Zero-Trust Security

Zero Trust Security is an IT security model that requires strict identity verification for every person and device trying to access resources on a private network, regardless of whether they are sitting within or outside of the network perimeter. ZTNA is the main technology associated with Zero Trust architecture; but Zero Trust is a holistic approach to network security that incorporates several different principles and technologies.

Traditional IT network security is based on the castle-and-moat concept. In castle-and-moat security, it is hard to obtain access from outside the network, but everyone inside the network is trusted by default. The problem with this approach is that once an attacker gains access to the network, they have free rein over everything inside.

This vulnerability in castle-and-moat security systems is exacerbated by the fact that companies no longer have their data in just one place. Today, information is often spread across cloud vendors, which makes it more difficult to have a single security control for an entire network.

Zero Trust security means that no one is trusted by default from inside or outside the network, and verification is required from everyone trying to gain access to resources on the network. This added layer of security has been shown to prevent data breaches. Studies have shown that the average cost of a single data breach is over $3 million. Considering that figure, it should come as no surprise that many organizations are now eager to adopt a Zero Trust security policy.

Core Principles of the Zero Trust Model

• Terminate every connection: Technologies like firewalls use a “passthrough” approach, inspecting files as they are delivered. If a malicious file is detected, alerts are often too late. An effective zero trust solution terminates every connection to allow an inline proxy architecture to inspect all traffic, including encrypted traffic, in real time—before it reaches its destination—to prevent ransomware, malware, and more.
• Protect data using granular context-based policies: Zero trust policies verify access requests and rights based on context, including user identity, device, location, type of content, and the application being requested. Policies are adaptive, so user access privileges are continually reassessed as context changes.
• Reduce risk by eliminating the attack surface: With a zero trust approach, users connect directly to the apps and resources they need, never to networks (see ZTNA). Direct user-to-app and app-to-app connections eliminate the risk of lateral movement and prevent compromised devices from infecting other resources. Plus, users and apps are invisible to the internet, so they can’t be discovered or attacked.

How Does Zero Trust Security Work?

As a core concept, zero trust assumes every component or connection is hostile by default, departing from earlier models based on secure network perimeters. This lack of trust is technologically defined by:

• The underlying architecture: Traditional models used approved IP addresses, ports, protocols for access controls and remote access VPN for trust validation.
• An inline approach: This considers all traffic as potentially hostile, even that within the network perimeter. Traffic is blocked until validated by specific attributes such as a fingerprint or identity.
• Context-aware policies: This stronger security approach remains with the workload regardless of where it communicates—be it a public cloud, hybrid environment, container, or an on-premises network architecture.
• Multifactor authentication: Validation is based on user, identity, device, and location.
• Environment-agnostic security: Protection applies regardless of communication environment, promoting secure cross-network communications without need for architectural changes or policy updates.
• Business-oriented connectivity: A zero trust model uses business policies for connecting users, devices, and applications securely across any network, facilitating secure digital transformation.

Use cases for zero trust

Multicloud security

Because zero trust architecture enforces access control based on identity, it can offer strong protection for hybrid and multicloud environments. Verified cloud workloads are granted access to critical resources, while unauthorized cloud services and applications are denied.

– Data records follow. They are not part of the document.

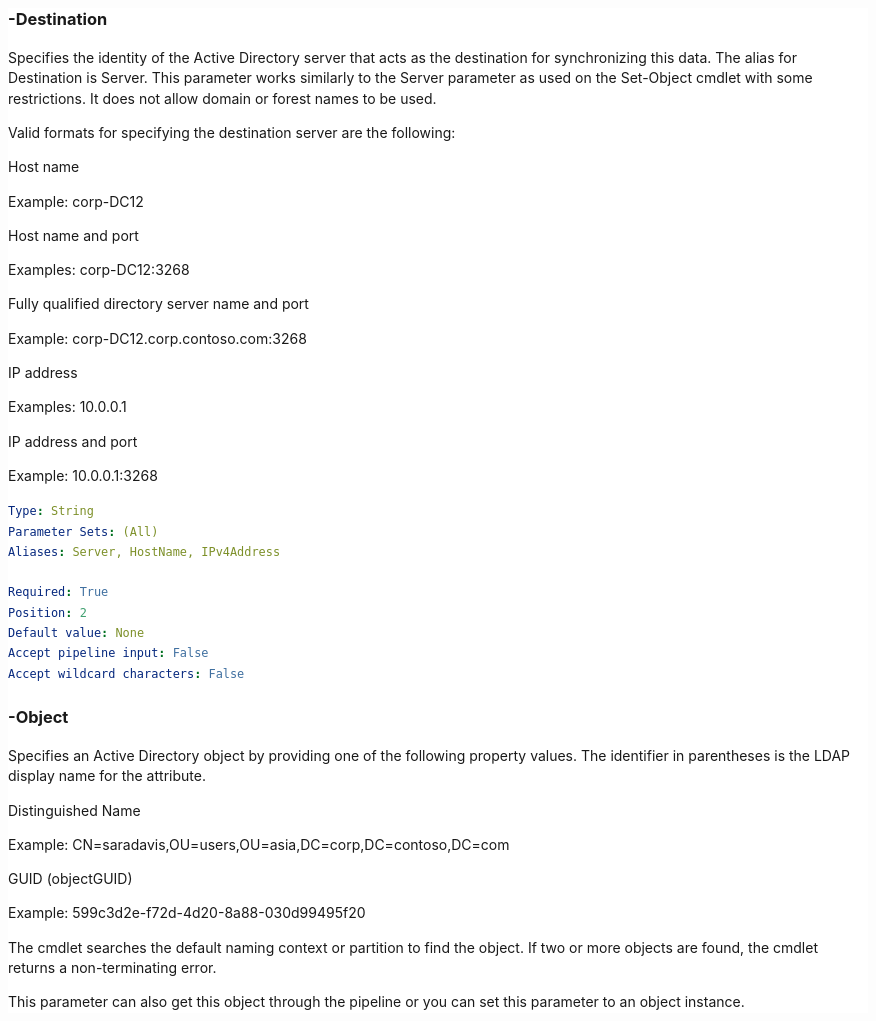 ### -Destination
Specifies the identity of the Active Directory server that acts as the destination for synchronizing this data.
The alias for Destination is Server.
This parameter works similarly to the Server parameter as used on the Set-Object cmdlet with some restrictions.
It does not allow domain or forest names to be used.

Valid formats for specifying the destination server are the following:

Host name

Example: corp-DC12

Host name and port

Examples: corp-DC12:3268

Fully qualified directory server name and port

Example: corp-DC12.corp.contoso.com:3268

IP address

Examples: 10.0.0.1

IP address and port

Example: 10.0.0.1:3268

```yaml
Type: String
Parameter Sets: (All)
Aliases: Server, HostName, IPv4Address

Required: True
Position: 2
Default value: None
Accept pipeline input: False
Accept wildcard characters: False
```

### -Object
Specifies an Active Directory object by providing one of the following property values.
The identifier in parentheses is the LDAP display name for the attribute.

Distinguished Name

Example: CN=saradavis,OU=users,OU=asia,DC=corp,DC=contoso,DC=com

GUID (objectGUID)

Example: 599c3d2e-f72d-4d20-8a88-030d99495f20

The cmdlet searches the default naming context or partition to find the object.
If two or more objects are found, the cmdlet returns a non-terminating error.

This parameter can also get this object through the pipeline or you can set this parameter to an object instance.
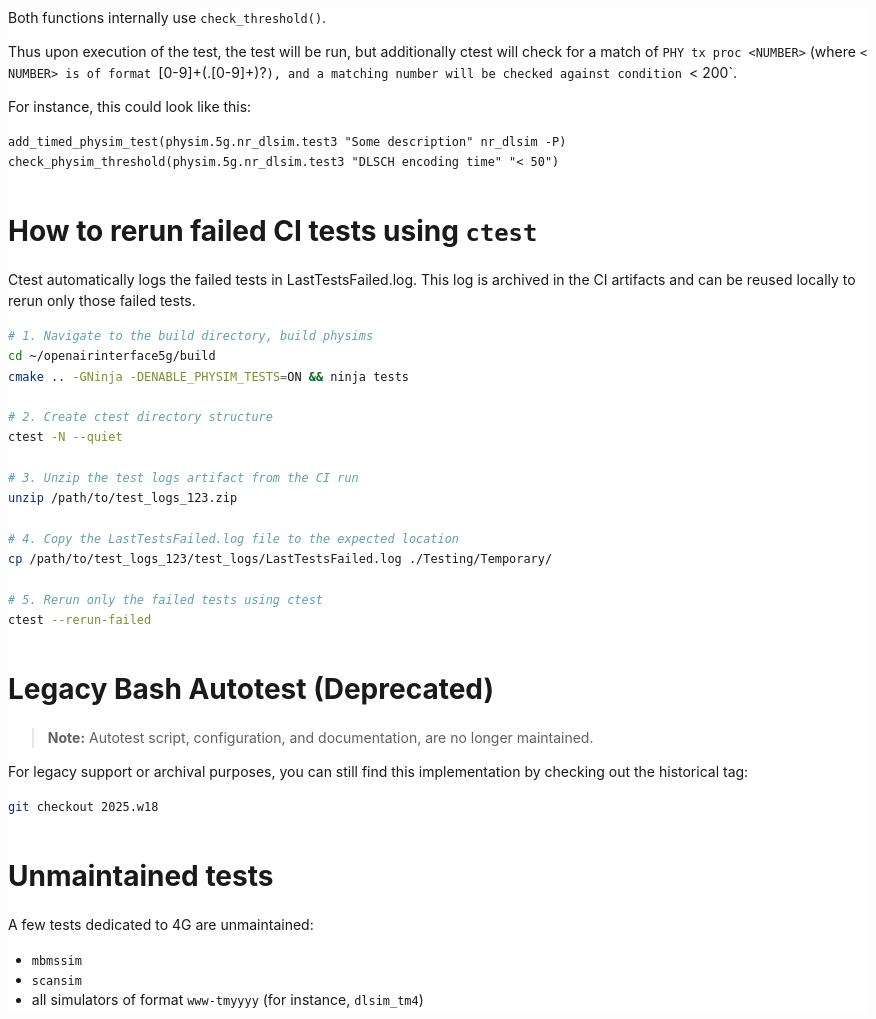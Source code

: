 Both functions internally use `check_threshold()`.

Thus upon execution of the test, the test will be run, but additionally ctest
will check for a match of `PHY tx proc <NUMBER>` (where `<NUMBER> is of format
`[0-9]+(\.[0-9]+)?`), and a matching number will be checked against condition
`< 200`.

For instance, this could look like this:

    add_timed_physim_test(physim.5g.nr_dlsim.test3 "Some description" nr_dlsim -P)
    check_physim_threshold(physim.5g.nr_dlsim.test3 "DLSCH encoding time" "< 50")

# How to rerun failed CI tests using `ctest`

Ctest automatically logs the failed tests in LastTestsFailed.log. This log is archived in
the CI artifacts and can be reused locally to rerun only those failed tests.

```bash
# 1. Navigate to the build directory, build physims
cd ~/openairinterface5g/build
cmake .. -GNinja -DENABLE_PHYSIM_TESTS=ON && ninja tests

# 2. Create ctest directory structure
ctest -N --quiet

# 3. Unzip the test logs artifact from the CI run
unzip /path/to/test_logs_123.zip

# 4. Copy the LastTestsFailed.log file to the expected location
cp /path/to/test_logs_123/test_logs/LastTestsFailed.log ./Testing/Temporary/

# 5. Rerun only the failed tests using ctest
ctest --rerun-failed
```

# Legacy Bash Autotest (Deprecated)

> **Note:** Autotest script, configuration, and documentation, are no longer maintained.

For legacy support or archival purposes, you can still find this implementation by checking out the historical tag:

```bash
git checkout 2025.w18
```

# Unmaintained tests

A few tests dedicated to 4G are unmaintained:

- `mbmssim`
- `scansim`
- all simulators of format `www-tmyyyy` (for instance, `dlsim_tm4`)
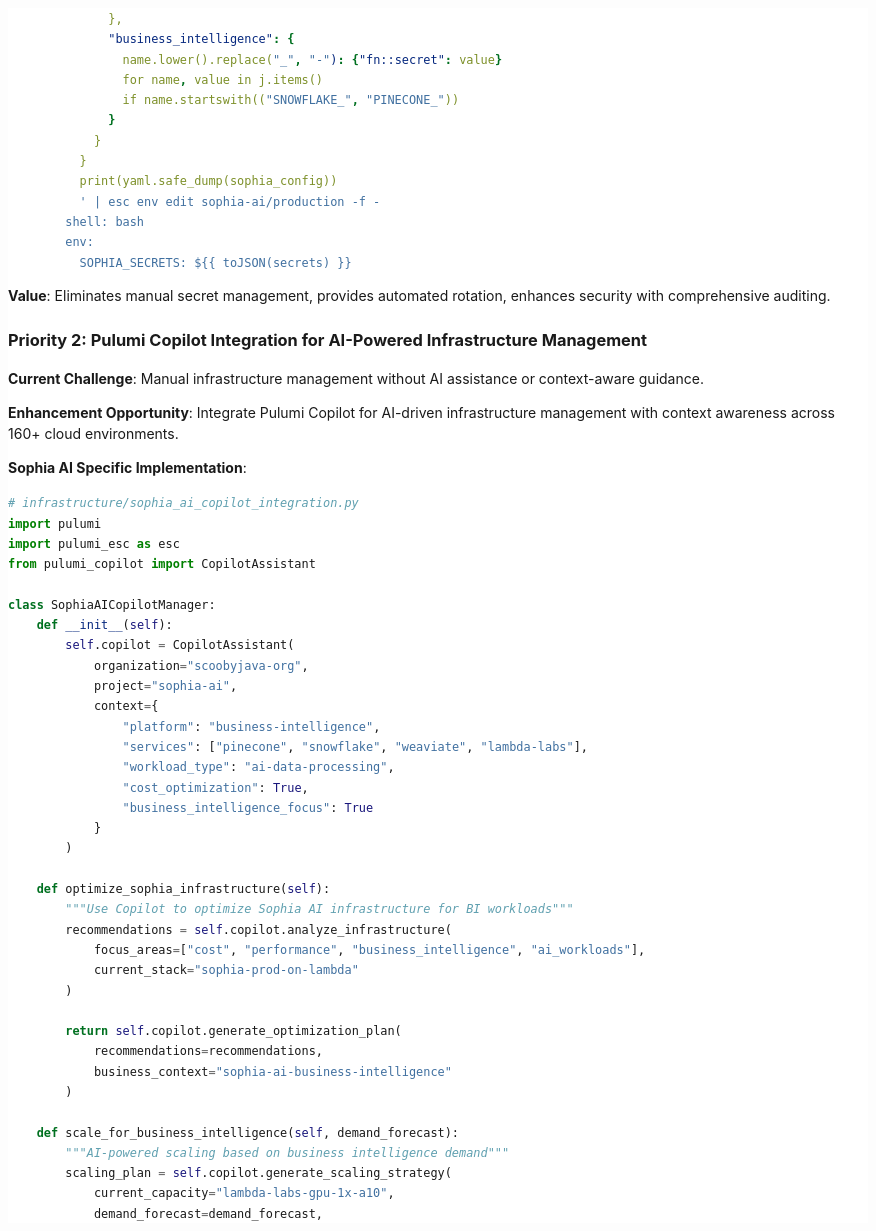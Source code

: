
 ```yaml
              },
              "business_intelligence": {
                name.lower().replace("_", "-"): {"fn::secret": value}
                for name, value in j.items()
                if name.startswith(("SNOWFLAKE_", "PINECONE_"))
              }
            }
          }
          print(yaml.safe_dump(sophia_config))
          ' | esc env edit sophia-ai/production -f -
        shell: bash
        env:
          SOPHIA_SECRETS: ${{ toJSON(secrets) }}
```

**Value**: Eliminates manual secret management, provides automated rotation, enhances security with comprehensive auditing.

### **Priority 2: Pulumi Copilot Integration for AI-Powered Infrastructure Management**

**Current Challenge**: Manual infrastructure management without AI assistance or context-aware guidance.

**Enhancement Opportunity**: Integrate Pulumi Copilot for AI-driven infrastructure management with context awareness across 160+ cloud environments.

**Sophia AI Specific Implementation**:
```python
# infrastructure/sophia_ai_copilot_integration.py
import pulumi
import pulumi_esc as esc
from pulumi_copilot import CopilotAssistant

class SophiaAICopilotManager:
    def __init__(self):
        self.copilot = CopilotAssistant(
            organization="scoobyjava-org",
            project="sophia-ai",
            context={
                "platform": "business-intelligence",
                "services": ["pinecone", "snowflake", "weaviate", "lambda-labs"],
                "workload_type": "ai-data-processing",
                "cost_optimization": True,
                "business_intelligence_focus": True
            }
        )
        
    def optimize_sophia_infrastructure(self):
        """Use Copilot to optimize Sophia AI infrastructure for BI workloads"""
        recommendations = self.copilot.analyze_infrastructure(
            focus_areas=["cost", "performance", "business_intelligence", "ai_workloads"],
            current_stack="sophia-prod-on-lambda"
        )
        
        return self.copilot.generate_optimization_plan(
            recommendations=recommendations,
            business_context="sophia-ai-business-intelligence"
        )
        
    def scale_for_business_intelligence(self, demand_forecast):
        """AI-powered scaling based on business intelligence demand"""
        scaling_plan = self.copilot.generate_scaling_strategy(
            current_capacity="lambda-labs-gpu-1x-a10",
            demand_forecast=demand_forecast,
```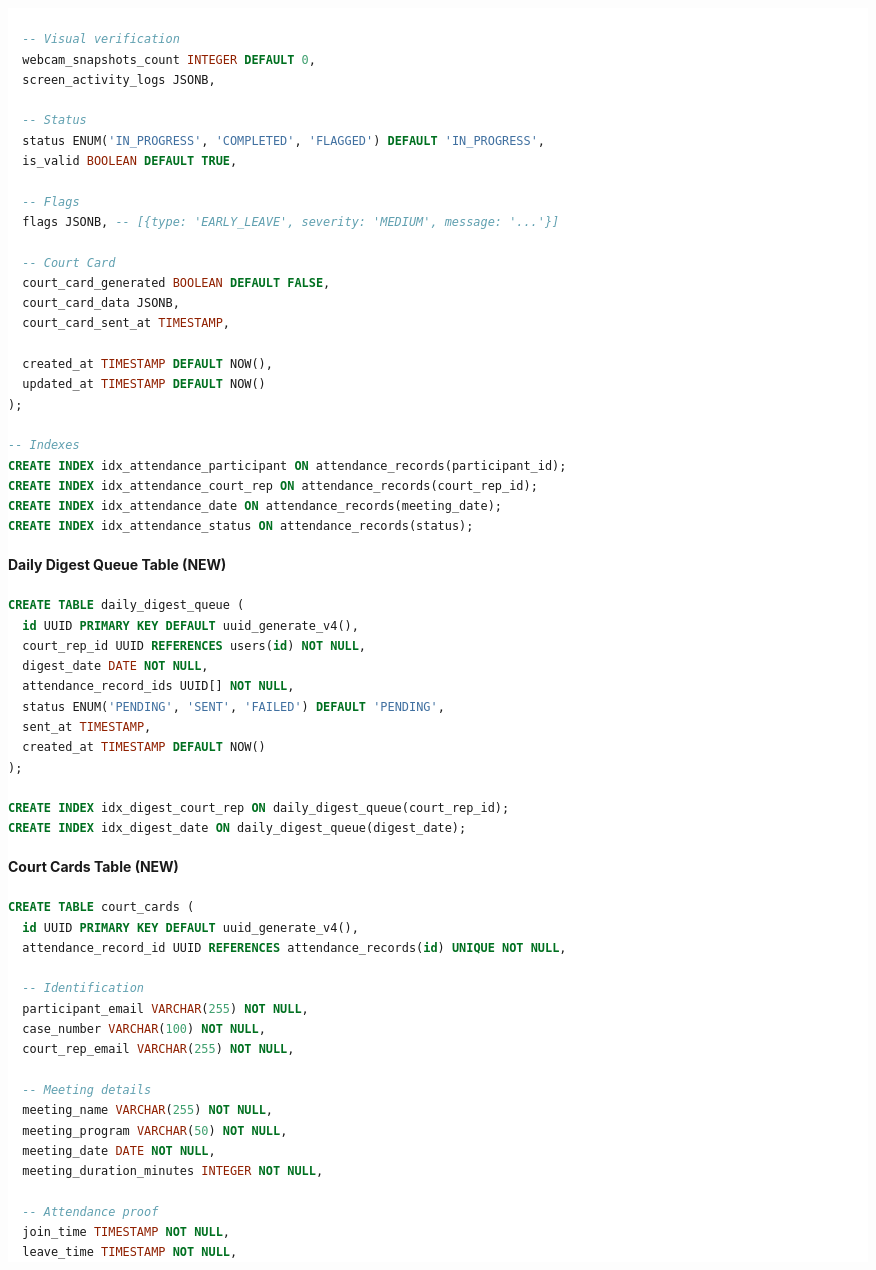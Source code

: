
 ```sql
  
  -- Visual verification
  webcam_snapshots_count INTEGER DEFAULT 0,
  screen_activity_logs JSONB,
  
  -- Status
  status ENUM('IN_PROGRESS', 'COMPLETED', 'FLAGGED') DEFAULT 'IN_PROGRESS',
  is_valid BOOLEAN DEFAULT TRUE,
  
  -- Flags
  flags JSONB, -- [{type: 'EARLY_LEAVE', severity: 'MEDIUM', message: '...'}]
  
  -- Court Card
  court_card_generated BOOLEAN DEFAULT FALSE,
  court_card_data JSONB,
  court_card_sent_at TIMESTAMP,
  
  created_at TIMESTAMP DEFAULT NOW(),
  updated_at TIMESTAMP DEFAULT NOW()
);

-- Indexes
CREATE INDEX idx_attendance_participant ON attendance_records(participant_id);
CREATE INDEX idx_attendance_court_rep ON attendance_records(court_rep_id);
CREATE INDEX idx_attendance_date ON attendance_records(meeting_date);
CREATE INDEX idx_attendance_status ON attendance_records(status);
```

#### **Daily Digest Queue Table** (NEW)
```sql
CREATE TABLE daily_digest_queue (
  id UUID PRIMARY KEY DEFAULT uuid_generate_v4(),
  court_rep_id UUID REFERENCES users(id) NOT NULL,
  digest_date DATE NOT NULL,
  attendance_record_ids UUID[] NOT NULL,
  status ENUM('PENDING', 'SENT', 'FAILED') DEFAULT 'PENDING',
  sent_at TIMESTAMP,
  created_at TIMESTAMP DEFAULT NOW()
);

CREATE INDEX idx_digest_court_rep ON daily_digest_queue(court_rep_id);
CREATE INDEX idx_digest_date ON daily_digest_queue(digest_date);
```

#### **Court Cards Table** (NEW)
```sql
CREATE TABLE court_cards (
  id UUID PRIMARY KEY DEFAULT uuid_generate_v4(),
  attendance_record_id UUID REFERENCES attendance_records(id) UNIQUE NOT NULL,
  
  -- Identification
  participant_email VARCHAR(255) NOT NULL,
  case_number VARCHAR(100) NOT NULL,
  court_rep_email VARCHAR(255) NOT NULL,
  
  -- Meeting details
  meeting_name VARCHAR(255) NOT NULL,
  meeting_program VARCHAR(50) NOT NULL,
  meeting_date DATE NOT NULL,
  meeting_duration_minutes INTEGER NOT NULL,
  
  -- Attendance proof
  join_time TIMESTAMP NOT NULL,
  leave_time TIMESTAMP NOT NULL,
```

Regardless of source, location or changes to the IT infrastructure, zero trust can consistently safeguard busy cloud environments.

Supply chain security

Organizations often need to grant network access to vendors, contractors, service providers and other third parties. Hackers take advantage of this situation to carry out supply chain attacks, in which they use compromised vendor accounts and workloads to break into a company's network.

Zero trust applies continuous, contextual authentication and least-privilege access to every entity, even those outside the network. Even if hackers breach a trusted vendor's account, they cannot access the company's most sensitive resources.

Remote access for employees

Organizations traditionally rely on virtual private networks (VPNs) to connect remote employees with network resources. But VPNs don't scale easily, nor do they prevent lateral movement.

In a zero trust model, businesses can use zero trust network access (ZTNA) solutions instead. ZTNA verifies employee identities, then grants them access to only the applications, data and services they need to do their jobs.

IoT visibility

Because IoT devices connect to the internet, they pose a risk to enterprise security. Hackers often target IoT devices because they can use them to introduce malware to vulnerable network systems.

Zero trust architectures continuously track the location, status and health of every IoT device across an organization. Each device is treated as a potentially malicious entity. As with other elements of a zero trust environment, IoT devices are subject to access controls, authentication and encrypted communications with other network resources.